▶ _PROBLEM DETAILS_: Find every line below where the word "NSCC" occurs. Then say how many there are, giving only the number.
++++ RECORDS SHOWN ++++
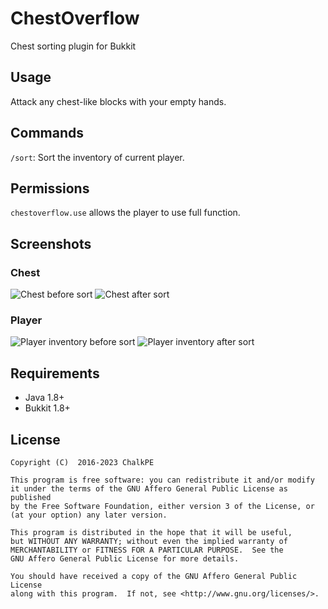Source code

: # ChestOverflow

Chest sorting plugin for Bukkit

## Usage

Attack any chest-like blocks with your empty hands.

## Commands

`/sort`: Sort the inventory of current player.

## Permissions

`chestoverflow.use` allows the player to use full function.

## Screenshots

### Chest

![Chest before sort](https://user-images.githubusercontent.com/9481405/213879873-893c9f37-b760-458a-b16b-a528b703ad0c.png)
![Chest after sort](https://user-images.githubusercontent.com/9481405/213879890-a24de311-fe29-469e-8f3a-b2cf33d7f62f.png)

### Player

![Player inventory before sort](https://user-images.githubusercontent.com/9481405/213879947-72895263-e42c-44c9-8fdf-dfe59e764d8d.png)
![Player inventory after sort](https://user-images.githubusercontent.com/9481405/213879954-13947f13-2b96-4914-a634-921f772bb333.png)

## Requirements

- Java 1.8+
- Bukkit 1.8+

## License

```
Copyright (C)  2016-2023 ChalkPE

This program is free software: you can redistribute it and/or modify
it under the terms of the GNU Affero General Public License as published
by the Free Software Foundation, either version 3 of the License, or
(at your option) any later version.

This program is distributed in the hope that it will be useful,
but WITHOUT ANY WARRANTY; without even the implied warranty of
MERCHANTABILITY or FITNESS FOR A PARTICULAR PURPOSE.  See the
GNU Affero General Public License for more details.

You should have received a copy of the GNU Affero General Public License
along with this program.  If not, see <http://www.gnu.org/licenses/>.
```
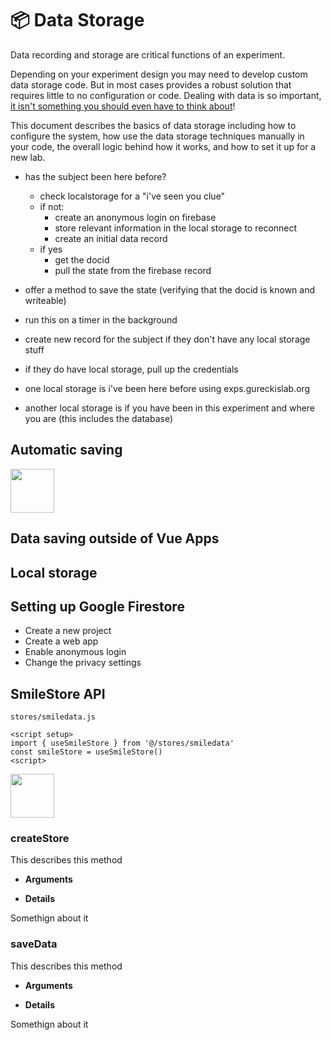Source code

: # :package: Data Storage

Data recording and storage are critical functions of an experiment.  

Depending on your experiment design you may need to develop custom data storage code.  But in most cases <SmileText/> provides a robust solution that requires little to no configuration or code.   Dealing with data is so important, [it isn't something you should even have to think about](/principles#no-code-is-the-best-code)!

This document describes the basics of <SmileText/> data storage including how to configure the system, how use the data storage techniques manually in your code, the overall logic behind how it works, and how to set it up for a new lab.

- has the subject been here before?
    - check localstorage for a "i've seen you clue"
    - if not:
        - create an anonymous login on firebase
        - store relevant information in the local storage to reconnect
        - create an initial data record
    - if yes
        - get the docid
        - pull the state from the firebase record

- offer a method to save the state (verifying that the docid is known and writeable)
- run this on a timer in the background



- create new record for the subject if they don't have any local storage stuff
- if they do have local storage, pull up the credentials
- one local storage is i've been here before using exps.gureckislab.org
- another local storage is if you have been in this experiment and where you are (this includes the database)

## Automatic saving

<img src="/images/firebaselogo.svg" width="70px">

## Data saving outside of Vue Apps

## Local storage

## Setting up Google Firestore

- Create a new project
- Create a web app
- Enable anonymous login
- Change the privacy settings


## SmileStore API

`stores/smiledata.js`

``` vue
<script setup>
import { useSmileStore } from '@/stores/smiledata'
const smileStore = useSmileStore()
<script>
```
<img src="/images/pinialogo.svg" width="70px">

### createStore

This describes this method

- **Arguments**

- **Details**

Somethign about it

### saveData

This describes this method

- **Arguments**

- **Details**

Somethign about it

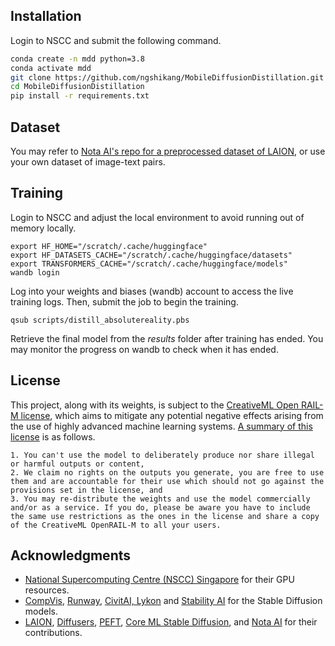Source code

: ## Installation
Login to NSCC and submit the following command.

```bash
conda create -n mdd python=3.8
conda activate mdd
git clone https://github.com/ngshikang/MobileDiffusionDistillation.git
cd MobileDiffusionDistillation
pip install -r requirements.txt
```

## Dataset
You may refer to [Nota AI's repo for a preprocessed dataset of LAION](https://github.com/Nota-NetsPresso/BK-SDM?tab=readme-ov-file#single-gpu-training-for-bk-sdm-base-small-tiny), or use your own dataset of image-text pairs.

## Training
Login to NSCC and adjust the local environment to avoid running out of memory locally.
```
export HF_HOME="/scratch/.cache/huggingface"
export HF_DATASETS_CACHE="/scratch/.cache/huggingface/datasets"
export TRANSFORMERS_CACHE="/scratch/.cache/huggingface/models"
wandb login
```
Log into your weights and biases (wandb) account to access the live training logs.
Then, submit the job to begin the training.
```
qsub scripts/distill_absolutereality.pbs
```
Retrieve the final model from the *results* folder after training has ended. You may monitor the progress on wandb to check when it has ended.

## License
This project, along with its weights, is subject to the [CreativeML Open RAIL-M license](LICENSE), which aims to mitigate any potential negative effects arising from the use of highly advanced machine learning systems. [A summary of this license](https://huggingface.co/blog/stable_diffusion#license) is as follows.
```
1. You can't use the model to deliberately produce nor share illegal or harmful outputs or content,
2. We claim no rights on the outputs you generate, you are free to use them and are accountable for their use which should not go against the provisions set in the license, and
3. You may re-distribute the weights and use the model commercially and/or as a service. If you do, please be aware you have to include the same use restrictions as the ones in the license and share a copy of the CreativeML OpenRAIL-M to all your users.
```

## Acknowledgments
- [National Supercomputing Centre (NSCC) Singapore](https://www.nscc.sg/) for their GPU resources.
- [CompVis](https://github.com/CompVis/latent-diffusion), [Runway](https://runwayml.com/), [CivitAI, Lykon](https://civitai.com/user/Lykon) and [Stability AI](https://stability.ai/) for the Stable Diffusion models.
- [LAION](https://laion.ai/), [Diffusers](https://github.com/huggingface/diffusers), [PEFT](https://github.com/huggingface/peft), [Core ML Stable Diffusion](https://github.com/apple/ml-stable-diffusion), and [Nota AI](https://github.com/Nota-NetsPresso/BK-SDM) for their contributions.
++++
▶ _ANSWER_: 3